* INFORMATION
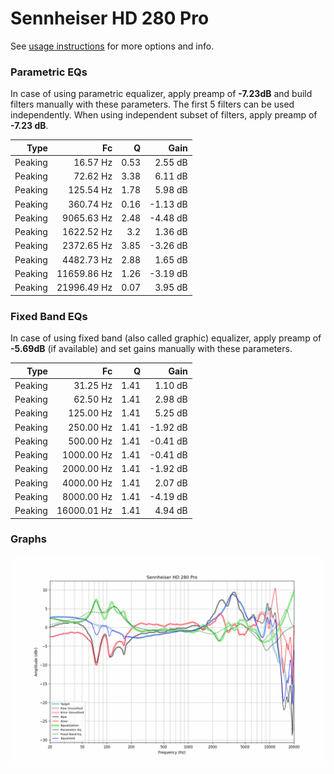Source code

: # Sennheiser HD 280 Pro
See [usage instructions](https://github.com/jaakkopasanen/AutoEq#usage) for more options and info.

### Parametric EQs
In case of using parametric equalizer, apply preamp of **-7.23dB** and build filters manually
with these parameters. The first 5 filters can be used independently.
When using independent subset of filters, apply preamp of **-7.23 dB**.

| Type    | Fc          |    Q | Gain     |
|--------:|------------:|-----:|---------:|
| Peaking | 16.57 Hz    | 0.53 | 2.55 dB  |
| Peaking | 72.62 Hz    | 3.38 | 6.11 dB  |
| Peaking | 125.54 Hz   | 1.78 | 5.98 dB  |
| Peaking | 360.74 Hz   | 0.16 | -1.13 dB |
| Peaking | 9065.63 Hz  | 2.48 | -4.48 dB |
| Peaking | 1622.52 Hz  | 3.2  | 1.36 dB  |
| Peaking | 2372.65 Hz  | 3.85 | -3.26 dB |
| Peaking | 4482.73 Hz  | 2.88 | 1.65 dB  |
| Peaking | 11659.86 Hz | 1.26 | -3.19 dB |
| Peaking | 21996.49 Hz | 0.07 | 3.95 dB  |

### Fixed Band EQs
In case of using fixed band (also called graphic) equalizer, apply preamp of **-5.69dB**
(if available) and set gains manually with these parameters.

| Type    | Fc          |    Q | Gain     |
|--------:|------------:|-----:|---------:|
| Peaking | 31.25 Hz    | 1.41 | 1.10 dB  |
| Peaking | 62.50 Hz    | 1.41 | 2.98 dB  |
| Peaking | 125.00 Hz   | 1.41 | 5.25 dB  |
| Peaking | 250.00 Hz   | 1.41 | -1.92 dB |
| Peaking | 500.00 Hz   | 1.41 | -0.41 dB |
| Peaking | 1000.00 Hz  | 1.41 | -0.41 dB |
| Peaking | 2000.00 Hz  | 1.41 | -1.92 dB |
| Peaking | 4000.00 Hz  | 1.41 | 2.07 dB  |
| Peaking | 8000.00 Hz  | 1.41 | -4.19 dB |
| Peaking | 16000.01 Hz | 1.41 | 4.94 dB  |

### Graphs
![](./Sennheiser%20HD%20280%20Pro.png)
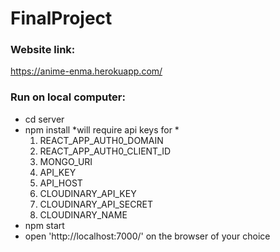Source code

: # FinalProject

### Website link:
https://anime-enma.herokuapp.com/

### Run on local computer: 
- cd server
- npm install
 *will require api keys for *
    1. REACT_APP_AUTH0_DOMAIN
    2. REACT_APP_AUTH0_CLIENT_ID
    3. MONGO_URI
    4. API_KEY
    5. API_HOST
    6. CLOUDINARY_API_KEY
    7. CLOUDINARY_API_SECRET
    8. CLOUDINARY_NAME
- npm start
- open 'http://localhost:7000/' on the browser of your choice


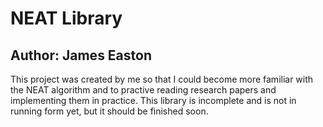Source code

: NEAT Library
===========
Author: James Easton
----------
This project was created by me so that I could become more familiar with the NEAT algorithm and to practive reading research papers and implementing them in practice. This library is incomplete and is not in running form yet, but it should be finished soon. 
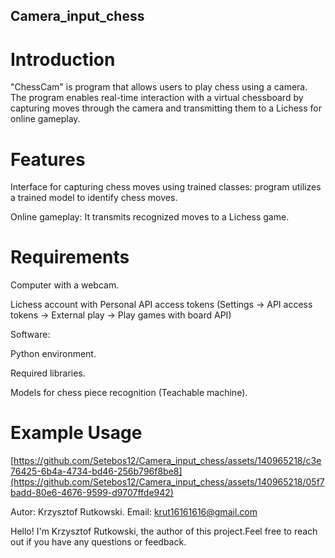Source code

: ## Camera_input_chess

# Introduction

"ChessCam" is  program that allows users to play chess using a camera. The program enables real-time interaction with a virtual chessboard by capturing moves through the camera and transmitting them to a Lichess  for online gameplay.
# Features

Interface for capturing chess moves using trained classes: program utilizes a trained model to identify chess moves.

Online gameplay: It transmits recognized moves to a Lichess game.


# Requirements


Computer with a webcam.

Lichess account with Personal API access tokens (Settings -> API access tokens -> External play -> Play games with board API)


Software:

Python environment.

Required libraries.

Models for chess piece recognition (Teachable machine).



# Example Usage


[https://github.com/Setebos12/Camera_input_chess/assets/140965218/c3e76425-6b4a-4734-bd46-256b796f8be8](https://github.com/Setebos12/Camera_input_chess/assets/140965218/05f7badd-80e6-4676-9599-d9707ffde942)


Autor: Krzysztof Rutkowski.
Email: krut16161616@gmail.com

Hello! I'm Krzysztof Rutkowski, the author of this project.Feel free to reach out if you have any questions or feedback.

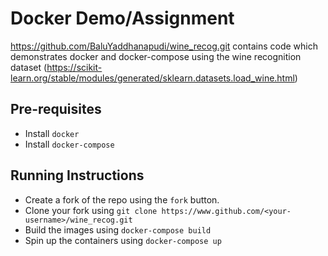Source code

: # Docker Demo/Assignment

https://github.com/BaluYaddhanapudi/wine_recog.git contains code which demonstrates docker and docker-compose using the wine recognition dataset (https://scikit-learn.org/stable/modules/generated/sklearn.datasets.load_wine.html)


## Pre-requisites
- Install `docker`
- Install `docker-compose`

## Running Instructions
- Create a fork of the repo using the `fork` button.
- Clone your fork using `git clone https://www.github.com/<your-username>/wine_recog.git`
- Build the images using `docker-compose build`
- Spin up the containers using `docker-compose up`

* TASK OBJECTIVE
Copy every line of the records above that holds the word "with".

* FINAL ANSWER
with these parameters. The first 5 filters can be used independently.
(if available) and set gains manually with these parameters.
This project was created by me so that I could become more familiar with the NEAT algorithm and to practive reading research papers and implementing them in practice. This library is incomplete and is not in running form yet, but it should be finished soon. 
"ChessCam" is  program that allows users to play chess using a camera. The program enables real-time interaction with a virtual chessboard by capturing moves through the camera and transmitting them to a Lichess  for online gameplay.
Computer with a webcam.
Lichess account with Personal API access tokens (Settings -> API access tokens -> External play -> Play games with board API)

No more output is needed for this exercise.